MERS submitted a request for judicial notice in support of its motion. Docket No. 9. The request includes copies of the Deed of Trust as well as a Notice of Default and Election to Sell Under the Deed of Trust. Both items are public records and properly subject to judicial notice. See Hotel Employees Rest. Employees Local 2 v. Vista Inn Mgmt. Co., 393 F. Supp. 2d 972, 978 (N.D. Cal. 2005).
On February 11, 2009, Quality filed a Notice of Trustee's Sale, stating that Plaintiff was in default of her loan and that the house would be subject to sale in a public auction. RJN Ex. 2 ("NoTS") at 1. Six days before the scheduled sale, Plaintiff filed the instant suit, requested a temporary restraining order in state court, and filed a notice of lis pendens regarding the house. See Notice of Removal Ex. 1.
In her Complaint, Plaintiff raises a total of twelve causes of action against the five defendants. Aurora and MERS have requested that the Court dismiss the entire Complaint, but in their briefs they only address the question of whether dismissal is appropriate for the seven causes of action raised against themselves. See MERS MTD at 14; Aurora MTD at 16. These causes of action are as follows:
First Cause of Action: declaratory relief. Compl. ¶¶ 37-44.
Second Cause of Action: contractual breach of implied covenant of good faith and fair dealing. Id. ¶¶ 45-51.
Seventh Cause of Action: unfair business practices in violation of California Business and Professions Code § 17200 et seq. Id. ¶¶ 74-79.
Ninth Cause of Action: quiet title.

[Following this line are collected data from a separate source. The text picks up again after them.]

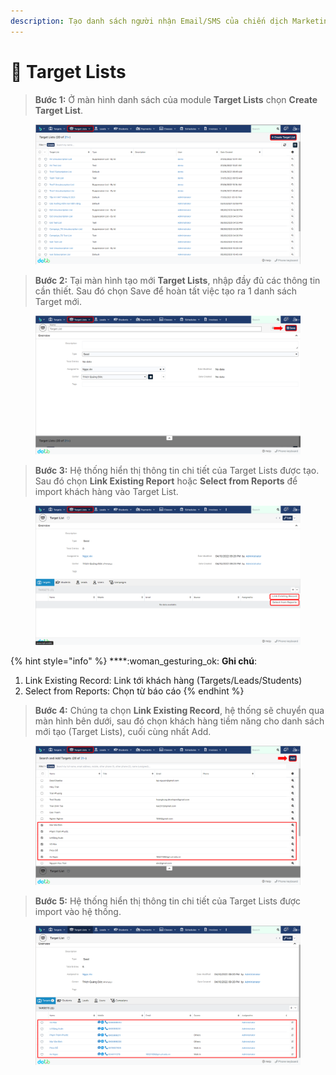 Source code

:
 ```yaml
---
description: Tạo danh sách người nhận Email/SMS của chiến dịch Marketing từ nhiều nguồn
---
```


# 🎯 Target Lists

> **Bước 1:**  Ở màn hình danh sách của module **Target Lists** chọn **Create Target List**.

<figure><img src="../../.gitbook/assets/image (14) (2) (1).png" alt=""><figcaption></figcaption></figure>

> **Bước 2:** Tại màn hình tạo mới **Target Lists**, nhập đầy đủ các thông tin cần thiết. Sau đó chọn Save để hoàn tất việc tạo ra 1 danh sách Target mới.

<figure><img src="../../.gitbook/assets/image (2) (3).png" alt=""><figcaption></figcaption></figure>

> **Bước 3:** Hệ thống hiển thị thông tin chi tiết của Target Lists được tạo. Sau đó chọn **Link Existing Report** hoặc **Select from Reports** để import khách hàng vào Target List.

<figure><img src="../../.gitbook/assets/image (105).png" alt=""><figcaption></figcaption></figure>

{% hint style="info" %}
****:woman\_gesturing\_ok: **Ghi chú**:

1. Link Existing Record: Link tới khách hàng (Targets/Leads/Students)&#x20;
2. Select from Reports: Chọn từ báo cáo
{% endhint %}

> **Bước 4:** Chúng ta chọn **Link Existing Record**, hệ thống sẽ chuyển qua màn hình bên dưới, sau đó chọn khách hàng tiềm năng cho danh sách mới tạo (Target Lists), cuối cùng nhất Add.

<figure><img src="../../.gitbook/assets/image (104).png" alt=""><figcaption></figcaption></figure>

> **Bước 5:** Hệ thống hiển thị thông tin chi tiết của Target Lists được import vào hệ thống.

<figure><img src="../../.gitbook/assets/image (5) (1) (3).png" alt=""><figcaption></figcaption></figure>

Id. ¶¶ 87-89.
Tenth Cause of Action: injunctive relief. Id. ¶¶ 90-93.
Eleventh Cause of Action: violations of the Equal Credit Opportunity Act, 15 U.S.C. 1691 et seq. Id. ¶¶ 94-98.
Twelfth Cause of Action: racial discrimination in violation of the Civil Rights Act, 42 U.S.C. §§ 1981-82. Id. ¶¶ 99-103.

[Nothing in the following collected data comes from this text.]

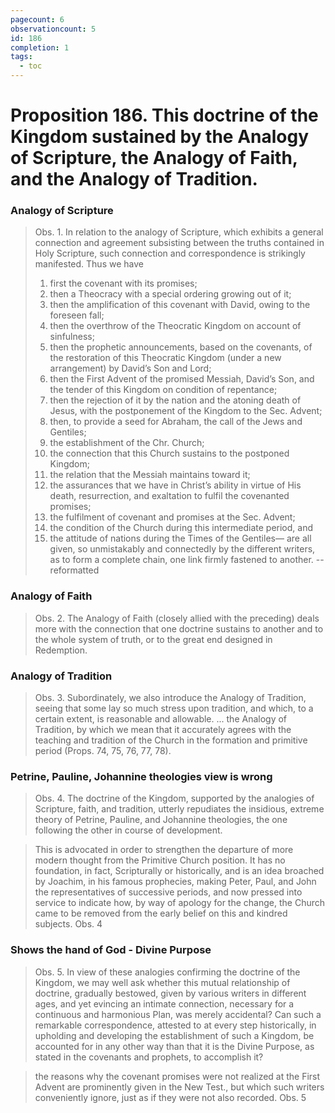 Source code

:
 ```yaml
---
pagecount: 6
observationcount: 5
id: 186
completion: 1
tags:
  - toc
---
```

# Proposition 186. This doctrine of the Kingdom sustained by the Analogy of Scripture, the Analogy of Faith, and the Analogy of Tradition.
### Analogy of Scripture
>Obs. 1. In relation to the analogy of Scripture, which exhibits a general connection and agreement subsisting between the truths contained in Holy Scripture, such connection and correspondence is strikingly manifested. Thus we have 
>1. first the covenant with its promises; 
>2. then a Theocracy with a special ordering growing out of it; 
>3. then the amplification of this covenant with David, owing to the foreseen fall; 
>4. then the overthrow of the Theocratic Kingdom on account of sinfulness; 
>5. then the prophetic announcements, based on the covenants, of the restoration of this Theocratic Kingdom (under a new arrangement) by David’s Son and Lord; 
>6. then the First Advent of the promised Messiah, David’s Son, and the tender of this Kingdom on condition of repentance; 
>7. then the rejection of it by the nation and the atoning death of Jesus, with the postponement of the Kingdom to the Sec. Advent; 
>8. then, to provide a seed for Abraham, the call of the Jews and Gentiles; 
>9. the establishment of the Chr. Church; 
>10. the connection that this Church sustains to the postponed Kingdom; 
>11. the relation that the Messiah maintains toward it; 
>12. the assurances that we have in Christ’s ability in virtue of His death, resurrection, and exaltation to fulfil the covenanted promises; 
>13. the fulfilment of covenant and promises at the Sec. Advent; 
>14. the condition of the Church during this intermediate period, and 
>15. the attitude of nations during the Times of the Gentiles—
>are all given, so unmistakably and connectedly by the different writers, as to form a complete chain, one link firmly fastened to another.
>-- reformatted
### Analogy of Faith
>Obs. 2. The Analogy of Faith (closely allied with the preceding) deals more with the connection that one doctrine sustains to another and to the whole system of truth, or to the great end designed in Redemption.
### Analogy of Tradition
>Obs. 3. Subordinately, we also introduce the Analogy of Tradition, seeing that some lay so much stress upon tradition, and which, to a certain extent, is reasonable and allowable.
>...
>the Analogy of Tradition, by which we mean that it accurately agrees with the teaching and tradition of the Church in the formation and primitive period (Props. 74, 75, 76, 77, 78).
### Petrine, Pauline, Johannine theologies view is wrong
>Obs. 4. The doctrine of the Kingdom, supported by the analogies of Scripture, faith, and tradition, utterly repudiates the insidious, extreme theory of Petrine, Pauline, and Johannine theologies, the one following the other in course of development.

>This is advocated in order to strengthen the departure of more modern thought from the Primitive Church position. It has no foundation, in fact, Scripturally or historically, and is an idea broached by Joachim, in his famous prophecies, making Peter, Paul, and John the representatives of successive periods, and now pressed into service to indicate how, by way of apology for the change, the Church came to be removed from the early belief on this and kindred subjects.
>Obs. 4
### Shows the hand of God - Divine Purpose
>Obs. 5. In view of these analogies confirming the doctrine of the Kingdom, we may well ask whether this mutual relationship of doctrine, gradually bestowed, given by various writers in different ages, and yet evincing an intimate connection, necessary for a continuous and harmonious Plan, was merely accidental? Can such a remarkable correspondence, attested to at every step historically, in upholding and developing the establishment of such a Kingdom, be accounted for in any other way than that it is the Divine Purpose, as stated in the covenants and prophets, to accomplish it?

>the reasons why the covenant promises were not realized at the First Advent are prominently given in the New Test., but which such writers conveniently ignore, just as if they were not also recorded.
>Obs. 5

Plaintiff raises several causes of action solely against the nonparticipating defendants. These include allegations that SCME and BEZ violated the Truth in Lending Act, 15 U.S.C. § 1601 et seq. ("TILA") and Regulation Z, 12 C.F.R. § 226 et seq., and California Civil Codes sections 1916, 1920, and 1921, and a claim for rescission. Compl. ¶¶ 52-73 (third through sixth causes of action). Plaintiff also alleges that BEZ breached its fiduciary duty. Id. ¶¶ 80-86 (eighth cause of action). As the Court has not received briefing on these causes of action, it does not consider them to be part of the current motions to dismiss.
III. LEGAL STANDARD
A motion to dismiss under Rule 12(b)(6) of the Federal Rules of Civil Procedure tests the sufficiency of the complaint. Dismissal pursuant to Rule 12(b)(6) is appropriate if the plaintiff is unable to articulate "enough facts to state a claim to relief that is plausible on its face," such that a right to relief is raised "above the speculative level." Bell Atl. Corp. v. Twombly, 550 U.S. 544, 555, 570 (2007). When evaluating a motion to dismiss, the court accepts the facts as stated by the nonmoving party and draws all reasonable inferences in its favor. See Everest Jennings, Inc. v. Am. Motorists Ins. Co., 23 F.3d 226, 228 (9th Cir. 1994). Furthermore, the court must assume that all general allegations "embrace whatever specific facts might be necessary to support them." Peloza v. Capistrano Unified Sch. Dist., 37 F.3d 517, 521 (9th Cir. 1994). At the pleading stage, the plaintiff "need only show that the facts alleged, if proved, would confer standing upon him." Warren v. Fox Family Worldwide, Inc., 328 F.3d 1136, 1140 (9th Cir. 2003).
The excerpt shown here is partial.